▶ [ACTIVITY]: Find the lines below in which the string "need" occurs. Copy each one.

[Dataset entries]
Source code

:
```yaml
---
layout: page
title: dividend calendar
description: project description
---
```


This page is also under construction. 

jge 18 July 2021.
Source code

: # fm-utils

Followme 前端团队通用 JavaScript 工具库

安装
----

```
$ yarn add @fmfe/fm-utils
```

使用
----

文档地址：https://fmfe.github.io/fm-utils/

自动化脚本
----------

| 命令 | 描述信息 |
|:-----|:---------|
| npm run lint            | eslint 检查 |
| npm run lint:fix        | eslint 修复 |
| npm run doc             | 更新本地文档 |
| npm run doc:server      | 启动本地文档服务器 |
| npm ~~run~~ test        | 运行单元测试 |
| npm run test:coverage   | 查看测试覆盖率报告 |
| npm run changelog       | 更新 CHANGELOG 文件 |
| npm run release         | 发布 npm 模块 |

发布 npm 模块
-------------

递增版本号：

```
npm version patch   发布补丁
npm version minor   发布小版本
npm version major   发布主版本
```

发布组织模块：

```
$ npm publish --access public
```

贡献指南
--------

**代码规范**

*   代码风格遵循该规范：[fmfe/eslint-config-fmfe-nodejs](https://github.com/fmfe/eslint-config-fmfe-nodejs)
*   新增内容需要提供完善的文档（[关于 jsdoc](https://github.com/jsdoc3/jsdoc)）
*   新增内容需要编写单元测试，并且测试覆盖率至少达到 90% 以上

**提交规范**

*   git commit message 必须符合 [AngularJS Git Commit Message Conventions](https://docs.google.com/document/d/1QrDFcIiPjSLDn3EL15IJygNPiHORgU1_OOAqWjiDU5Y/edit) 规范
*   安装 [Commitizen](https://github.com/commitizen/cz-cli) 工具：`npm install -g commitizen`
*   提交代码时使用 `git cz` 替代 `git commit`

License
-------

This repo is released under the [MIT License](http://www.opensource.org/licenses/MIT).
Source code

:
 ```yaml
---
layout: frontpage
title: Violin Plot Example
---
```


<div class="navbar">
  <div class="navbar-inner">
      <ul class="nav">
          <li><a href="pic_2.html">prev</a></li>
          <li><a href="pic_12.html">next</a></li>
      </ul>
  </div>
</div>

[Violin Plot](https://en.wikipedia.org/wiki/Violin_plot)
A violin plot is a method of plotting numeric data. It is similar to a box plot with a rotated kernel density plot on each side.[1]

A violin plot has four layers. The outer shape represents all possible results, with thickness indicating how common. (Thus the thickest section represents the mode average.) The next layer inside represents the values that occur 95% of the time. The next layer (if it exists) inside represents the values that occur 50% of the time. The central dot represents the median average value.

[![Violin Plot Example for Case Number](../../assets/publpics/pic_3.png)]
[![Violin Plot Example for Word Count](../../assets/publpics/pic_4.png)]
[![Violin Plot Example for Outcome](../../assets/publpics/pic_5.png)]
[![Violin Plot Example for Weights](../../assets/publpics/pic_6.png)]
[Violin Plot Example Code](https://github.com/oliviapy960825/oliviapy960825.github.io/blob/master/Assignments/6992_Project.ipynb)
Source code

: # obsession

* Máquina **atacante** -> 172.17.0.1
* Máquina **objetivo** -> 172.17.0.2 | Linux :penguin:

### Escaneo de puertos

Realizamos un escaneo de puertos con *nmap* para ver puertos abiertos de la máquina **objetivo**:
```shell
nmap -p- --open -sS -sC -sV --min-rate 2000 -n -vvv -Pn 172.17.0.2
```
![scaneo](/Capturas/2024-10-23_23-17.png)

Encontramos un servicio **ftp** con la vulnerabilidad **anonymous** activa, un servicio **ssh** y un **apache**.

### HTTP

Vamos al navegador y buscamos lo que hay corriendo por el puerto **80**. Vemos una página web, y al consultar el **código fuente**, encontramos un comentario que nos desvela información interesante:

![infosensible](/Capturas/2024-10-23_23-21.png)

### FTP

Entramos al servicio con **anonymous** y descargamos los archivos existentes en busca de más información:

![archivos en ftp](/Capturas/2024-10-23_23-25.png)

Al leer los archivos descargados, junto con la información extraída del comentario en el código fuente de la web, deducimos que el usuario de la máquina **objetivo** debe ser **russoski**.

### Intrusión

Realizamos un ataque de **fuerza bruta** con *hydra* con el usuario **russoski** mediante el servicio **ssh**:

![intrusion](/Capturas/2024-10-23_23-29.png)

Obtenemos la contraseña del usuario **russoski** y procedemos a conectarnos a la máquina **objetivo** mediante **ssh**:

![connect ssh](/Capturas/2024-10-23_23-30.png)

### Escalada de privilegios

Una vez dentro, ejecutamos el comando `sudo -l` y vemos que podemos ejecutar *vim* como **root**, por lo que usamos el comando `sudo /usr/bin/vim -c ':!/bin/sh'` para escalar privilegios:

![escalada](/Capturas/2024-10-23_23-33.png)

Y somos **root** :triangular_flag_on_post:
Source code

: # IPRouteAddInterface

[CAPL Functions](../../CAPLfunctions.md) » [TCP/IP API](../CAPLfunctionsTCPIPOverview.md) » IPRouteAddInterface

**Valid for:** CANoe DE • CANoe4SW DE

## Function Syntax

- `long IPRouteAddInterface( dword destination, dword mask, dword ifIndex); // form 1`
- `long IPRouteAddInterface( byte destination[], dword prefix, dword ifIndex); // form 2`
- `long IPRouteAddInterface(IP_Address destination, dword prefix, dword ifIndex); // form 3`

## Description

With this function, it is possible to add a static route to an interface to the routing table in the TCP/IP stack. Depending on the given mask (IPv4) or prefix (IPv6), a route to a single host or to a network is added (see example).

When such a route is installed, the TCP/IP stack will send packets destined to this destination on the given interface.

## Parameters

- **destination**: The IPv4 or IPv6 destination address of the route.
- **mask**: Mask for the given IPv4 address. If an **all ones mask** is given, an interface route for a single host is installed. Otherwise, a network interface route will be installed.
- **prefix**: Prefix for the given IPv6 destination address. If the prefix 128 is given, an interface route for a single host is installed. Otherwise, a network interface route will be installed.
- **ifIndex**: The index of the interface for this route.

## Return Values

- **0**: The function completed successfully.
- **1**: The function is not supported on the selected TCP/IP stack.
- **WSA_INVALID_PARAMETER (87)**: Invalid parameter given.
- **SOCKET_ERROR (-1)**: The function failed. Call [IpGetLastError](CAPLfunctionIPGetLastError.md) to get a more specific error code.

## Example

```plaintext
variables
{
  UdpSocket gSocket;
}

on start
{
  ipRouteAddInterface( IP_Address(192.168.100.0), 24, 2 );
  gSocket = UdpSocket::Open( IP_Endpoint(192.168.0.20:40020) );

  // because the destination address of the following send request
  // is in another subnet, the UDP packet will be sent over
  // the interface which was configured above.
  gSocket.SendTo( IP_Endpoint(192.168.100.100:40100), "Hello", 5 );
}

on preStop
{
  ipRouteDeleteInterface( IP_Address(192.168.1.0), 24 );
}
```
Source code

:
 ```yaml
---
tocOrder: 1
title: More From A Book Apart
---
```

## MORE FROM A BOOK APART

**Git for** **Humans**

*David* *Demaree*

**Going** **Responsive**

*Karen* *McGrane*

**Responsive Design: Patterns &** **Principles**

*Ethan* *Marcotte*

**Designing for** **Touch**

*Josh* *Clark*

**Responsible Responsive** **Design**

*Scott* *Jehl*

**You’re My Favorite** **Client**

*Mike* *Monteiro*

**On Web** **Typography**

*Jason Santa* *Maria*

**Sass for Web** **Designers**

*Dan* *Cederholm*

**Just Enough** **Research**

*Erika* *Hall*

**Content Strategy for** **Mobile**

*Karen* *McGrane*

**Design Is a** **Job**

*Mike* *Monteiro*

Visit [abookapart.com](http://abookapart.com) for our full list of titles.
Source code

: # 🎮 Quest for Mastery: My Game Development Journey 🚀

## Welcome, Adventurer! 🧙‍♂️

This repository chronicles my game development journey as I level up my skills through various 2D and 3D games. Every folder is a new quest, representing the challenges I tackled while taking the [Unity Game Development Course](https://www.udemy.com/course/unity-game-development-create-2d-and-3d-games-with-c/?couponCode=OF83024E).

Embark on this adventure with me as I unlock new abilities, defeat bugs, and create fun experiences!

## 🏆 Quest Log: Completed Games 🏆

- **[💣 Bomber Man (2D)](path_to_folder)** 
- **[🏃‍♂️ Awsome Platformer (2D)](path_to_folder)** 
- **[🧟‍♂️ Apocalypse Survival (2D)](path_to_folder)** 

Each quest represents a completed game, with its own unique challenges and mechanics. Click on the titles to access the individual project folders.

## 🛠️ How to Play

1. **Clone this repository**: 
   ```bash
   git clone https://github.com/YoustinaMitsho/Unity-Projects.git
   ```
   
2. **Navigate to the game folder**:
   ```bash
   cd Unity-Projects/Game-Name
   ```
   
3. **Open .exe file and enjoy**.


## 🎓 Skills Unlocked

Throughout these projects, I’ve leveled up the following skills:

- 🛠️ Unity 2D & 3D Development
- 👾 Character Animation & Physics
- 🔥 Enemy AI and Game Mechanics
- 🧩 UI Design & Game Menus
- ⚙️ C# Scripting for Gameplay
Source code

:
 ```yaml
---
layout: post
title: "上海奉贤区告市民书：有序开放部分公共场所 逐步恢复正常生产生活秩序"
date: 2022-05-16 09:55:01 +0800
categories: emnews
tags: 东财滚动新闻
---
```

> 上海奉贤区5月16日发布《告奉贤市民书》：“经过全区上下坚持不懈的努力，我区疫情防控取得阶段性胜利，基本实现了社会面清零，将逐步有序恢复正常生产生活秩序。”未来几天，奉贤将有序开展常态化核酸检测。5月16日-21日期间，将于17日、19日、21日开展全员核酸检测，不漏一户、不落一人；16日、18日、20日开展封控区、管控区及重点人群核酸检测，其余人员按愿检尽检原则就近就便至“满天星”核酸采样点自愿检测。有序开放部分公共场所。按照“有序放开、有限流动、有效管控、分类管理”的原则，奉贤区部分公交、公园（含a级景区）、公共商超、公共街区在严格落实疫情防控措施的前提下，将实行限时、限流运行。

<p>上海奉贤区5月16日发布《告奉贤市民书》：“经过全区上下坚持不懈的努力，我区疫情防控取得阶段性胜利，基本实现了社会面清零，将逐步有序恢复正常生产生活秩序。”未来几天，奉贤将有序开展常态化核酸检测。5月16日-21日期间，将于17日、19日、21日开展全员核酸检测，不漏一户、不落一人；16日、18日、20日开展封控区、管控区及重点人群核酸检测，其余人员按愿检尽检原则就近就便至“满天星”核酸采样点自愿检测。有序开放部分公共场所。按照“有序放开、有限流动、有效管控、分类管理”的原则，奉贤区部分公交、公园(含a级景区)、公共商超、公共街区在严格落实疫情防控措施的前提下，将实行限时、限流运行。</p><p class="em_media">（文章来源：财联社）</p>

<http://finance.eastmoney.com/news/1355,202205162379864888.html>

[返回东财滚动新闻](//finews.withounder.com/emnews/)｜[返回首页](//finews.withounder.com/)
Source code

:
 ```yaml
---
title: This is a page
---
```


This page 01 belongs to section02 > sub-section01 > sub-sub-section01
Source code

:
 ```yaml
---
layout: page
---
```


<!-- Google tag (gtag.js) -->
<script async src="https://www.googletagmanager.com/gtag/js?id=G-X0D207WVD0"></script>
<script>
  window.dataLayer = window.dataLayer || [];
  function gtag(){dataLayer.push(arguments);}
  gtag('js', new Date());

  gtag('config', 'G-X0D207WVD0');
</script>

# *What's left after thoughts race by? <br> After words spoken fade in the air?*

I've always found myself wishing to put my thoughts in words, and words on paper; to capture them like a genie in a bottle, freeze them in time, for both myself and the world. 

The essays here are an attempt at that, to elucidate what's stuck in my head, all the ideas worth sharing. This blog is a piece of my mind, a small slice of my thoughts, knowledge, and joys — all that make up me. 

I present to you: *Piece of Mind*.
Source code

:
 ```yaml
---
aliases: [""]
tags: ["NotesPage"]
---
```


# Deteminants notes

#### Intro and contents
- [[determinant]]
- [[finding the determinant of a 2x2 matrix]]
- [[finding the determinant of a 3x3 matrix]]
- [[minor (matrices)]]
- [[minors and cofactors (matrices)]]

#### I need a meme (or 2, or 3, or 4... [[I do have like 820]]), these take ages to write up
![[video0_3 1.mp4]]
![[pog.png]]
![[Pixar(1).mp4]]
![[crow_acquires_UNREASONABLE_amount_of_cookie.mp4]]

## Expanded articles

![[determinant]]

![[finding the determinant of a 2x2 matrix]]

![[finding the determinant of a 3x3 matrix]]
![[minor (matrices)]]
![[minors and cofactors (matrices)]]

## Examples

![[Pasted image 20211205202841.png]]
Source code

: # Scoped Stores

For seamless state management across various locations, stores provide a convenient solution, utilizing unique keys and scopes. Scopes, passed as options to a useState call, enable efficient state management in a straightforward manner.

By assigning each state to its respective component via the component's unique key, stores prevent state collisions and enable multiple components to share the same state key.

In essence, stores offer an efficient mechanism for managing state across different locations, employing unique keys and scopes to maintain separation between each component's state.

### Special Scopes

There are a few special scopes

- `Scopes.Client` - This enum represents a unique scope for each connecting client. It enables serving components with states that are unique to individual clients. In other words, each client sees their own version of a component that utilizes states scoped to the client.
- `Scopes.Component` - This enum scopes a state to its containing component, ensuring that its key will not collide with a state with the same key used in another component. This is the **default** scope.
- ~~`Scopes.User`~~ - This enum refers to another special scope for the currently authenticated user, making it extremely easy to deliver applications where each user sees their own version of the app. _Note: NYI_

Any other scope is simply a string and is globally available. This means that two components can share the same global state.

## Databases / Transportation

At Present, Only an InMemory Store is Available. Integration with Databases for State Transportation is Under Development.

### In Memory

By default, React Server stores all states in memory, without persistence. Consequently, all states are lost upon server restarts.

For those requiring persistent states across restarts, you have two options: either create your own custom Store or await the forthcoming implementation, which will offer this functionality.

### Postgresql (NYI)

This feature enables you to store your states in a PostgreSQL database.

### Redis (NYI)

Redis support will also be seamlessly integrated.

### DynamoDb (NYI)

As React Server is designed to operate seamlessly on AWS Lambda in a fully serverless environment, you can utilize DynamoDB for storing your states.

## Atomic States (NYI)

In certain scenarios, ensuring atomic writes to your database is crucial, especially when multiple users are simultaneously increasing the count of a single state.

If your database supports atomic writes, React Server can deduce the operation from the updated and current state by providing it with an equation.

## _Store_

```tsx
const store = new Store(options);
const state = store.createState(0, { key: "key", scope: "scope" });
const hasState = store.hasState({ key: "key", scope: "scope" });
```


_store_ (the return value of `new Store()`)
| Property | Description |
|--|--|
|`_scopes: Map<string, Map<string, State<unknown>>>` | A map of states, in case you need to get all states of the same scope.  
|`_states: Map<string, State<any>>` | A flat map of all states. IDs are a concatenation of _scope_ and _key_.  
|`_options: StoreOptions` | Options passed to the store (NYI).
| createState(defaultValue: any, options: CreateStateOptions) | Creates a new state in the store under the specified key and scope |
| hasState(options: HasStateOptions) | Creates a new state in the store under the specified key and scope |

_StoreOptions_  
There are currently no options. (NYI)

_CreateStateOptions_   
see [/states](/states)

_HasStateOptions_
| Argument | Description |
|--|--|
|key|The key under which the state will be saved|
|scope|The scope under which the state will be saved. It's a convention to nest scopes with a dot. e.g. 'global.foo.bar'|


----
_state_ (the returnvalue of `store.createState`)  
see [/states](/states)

▶ [REPLY TO THE TASK]:
#### I need a meme (or 2, or 3, or 4... [[I do have like 820]]), these take ages to write up
|`_scopes: Map<string, Map<string, State<unknown>>>` | A map of states, in case you need to get all states of the same scope.  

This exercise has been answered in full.